Known to haunt various filling stations from Taylor Boulevard to National Turnpike, the double-trouble on four wheels was legend incarnate long before he vanished into a fog of car exhaust and thunder leaf, leaving behind embellished tales of his fiery demise. All bullshit, of course, but Mark Marvelous inspired such talk. A living tall tale that has no place in contemporary society. The first time I met Mark Marvelous, at a filling station no less, he sauntered up behind me and in one swift move, grabbed me by the throat and screamed at the top of his lungs: “Twenty five pounds of pressure, boy, that’s all it takes for me to snap your neck!” He then quickly released me and delivered several hardy blows on my back, grinning like a gator, as he produced from his pocket a large handful of Hershey Kisses and began handing them out to me and my compadres — “Just boosted a hole bag of ‘em right underneath that dumb clerk’s nose!” In what felt like less than a nanosecond, I went from being terrified to intrigued by this robust maniac.

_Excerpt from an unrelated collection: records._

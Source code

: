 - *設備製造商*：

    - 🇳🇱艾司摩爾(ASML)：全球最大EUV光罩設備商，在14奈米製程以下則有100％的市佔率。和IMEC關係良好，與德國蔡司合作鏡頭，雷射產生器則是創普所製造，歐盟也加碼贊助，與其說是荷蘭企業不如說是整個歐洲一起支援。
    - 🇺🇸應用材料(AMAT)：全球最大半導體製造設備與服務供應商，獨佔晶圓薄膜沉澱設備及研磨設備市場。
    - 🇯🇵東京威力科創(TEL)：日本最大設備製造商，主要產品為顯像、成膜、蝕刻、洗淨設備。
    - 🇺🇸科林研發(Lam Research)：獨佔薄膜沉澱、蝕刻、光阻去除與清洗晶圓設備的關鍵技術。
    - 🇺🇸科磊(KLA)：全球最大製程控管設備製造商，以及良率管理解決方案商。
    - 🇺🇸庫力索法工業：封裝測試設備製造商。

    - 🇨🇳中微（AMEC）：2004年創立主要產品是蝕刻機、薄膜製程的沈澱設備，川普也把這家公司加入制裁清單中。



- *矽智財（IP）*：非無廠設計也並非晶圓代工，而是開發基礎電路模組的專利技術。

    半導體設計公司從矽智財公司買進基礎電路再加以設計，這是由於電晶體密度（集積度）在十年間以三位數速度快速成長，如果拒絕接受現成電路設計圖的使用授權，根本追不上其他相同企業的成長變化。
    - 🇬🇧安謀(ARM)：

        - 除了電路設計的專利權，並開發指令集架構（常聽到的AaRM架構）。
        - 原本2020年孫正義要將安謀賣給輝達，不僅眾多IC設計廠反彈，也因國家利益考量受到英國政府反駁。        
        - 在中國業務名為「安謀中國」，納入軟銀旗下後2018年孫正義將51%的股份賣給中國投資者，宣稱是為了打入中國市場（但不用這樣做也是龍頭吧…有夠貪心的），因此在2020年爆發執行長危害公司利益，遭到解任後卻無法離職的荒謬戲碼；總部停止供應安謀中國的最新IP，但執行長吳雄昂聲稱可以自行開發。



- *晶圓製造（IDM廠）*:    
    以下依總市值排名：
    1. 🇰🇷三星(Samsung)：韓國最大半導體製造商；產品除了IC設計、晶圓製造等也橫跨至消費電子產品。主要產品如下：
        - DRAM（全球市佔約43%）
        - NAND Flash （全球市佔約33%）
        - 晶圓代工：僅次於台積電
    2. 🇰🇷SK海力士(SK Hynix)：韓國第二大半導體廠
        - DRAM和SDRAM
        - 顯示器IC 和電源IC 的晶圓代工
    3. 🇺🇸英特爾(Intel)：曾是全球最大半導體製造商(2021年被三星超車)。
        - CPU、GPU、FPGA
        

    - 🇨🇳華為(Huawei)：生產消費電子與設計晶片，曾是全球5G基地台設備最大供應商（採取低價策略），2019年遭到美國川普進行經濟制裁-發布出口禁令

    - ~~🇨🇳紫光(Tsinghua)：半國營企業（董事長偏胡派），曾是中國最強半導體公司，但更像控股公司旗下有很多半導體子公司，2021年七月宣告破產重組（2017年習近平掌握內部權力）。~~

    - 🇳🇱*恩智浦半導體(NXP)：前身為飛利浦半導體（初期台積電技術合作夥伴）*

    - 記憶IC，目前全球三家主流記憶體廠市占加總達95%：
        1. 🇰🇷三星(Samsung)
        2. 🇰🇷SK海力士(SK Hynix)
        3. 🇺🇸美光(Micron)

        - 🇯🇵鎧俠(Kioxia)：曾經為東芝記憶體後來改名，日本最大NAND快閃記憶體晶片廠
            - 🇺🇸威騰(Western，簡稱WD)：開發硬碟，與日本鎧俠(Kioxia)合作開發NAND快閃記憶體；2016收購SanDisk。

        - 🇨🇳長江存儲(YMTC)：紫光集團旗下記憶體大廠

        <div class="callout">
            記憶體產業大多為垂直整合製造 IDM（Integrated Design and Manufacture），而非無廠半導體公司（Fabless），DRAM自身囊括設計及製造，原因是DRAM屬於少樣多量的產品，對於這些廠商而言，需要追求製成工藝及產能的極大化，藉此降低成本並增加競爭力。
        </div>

He had long been baptized in motor oil and had been through more fistfights than the infamous boxer Joe Grim. He was 26 and looked like a Roosevelt-era bodybuilder with the head of a manatee that had met the bad end of a boat propeller more times then he could recall. He’d been hit and been hitting since kindergarten roll call, day one. His duel ability to keep himself continuously wrapped in two tons of whatever American muscle he could resurrect into a barely street-legal racing machine of mayhem and to simply walk away unscathed from plowing said racing machine, head-on, into telephone poles made him known to every urchin who lived in South Central. And to know him was to know what it was like to have a box cutter pressed against your jugular at least twice.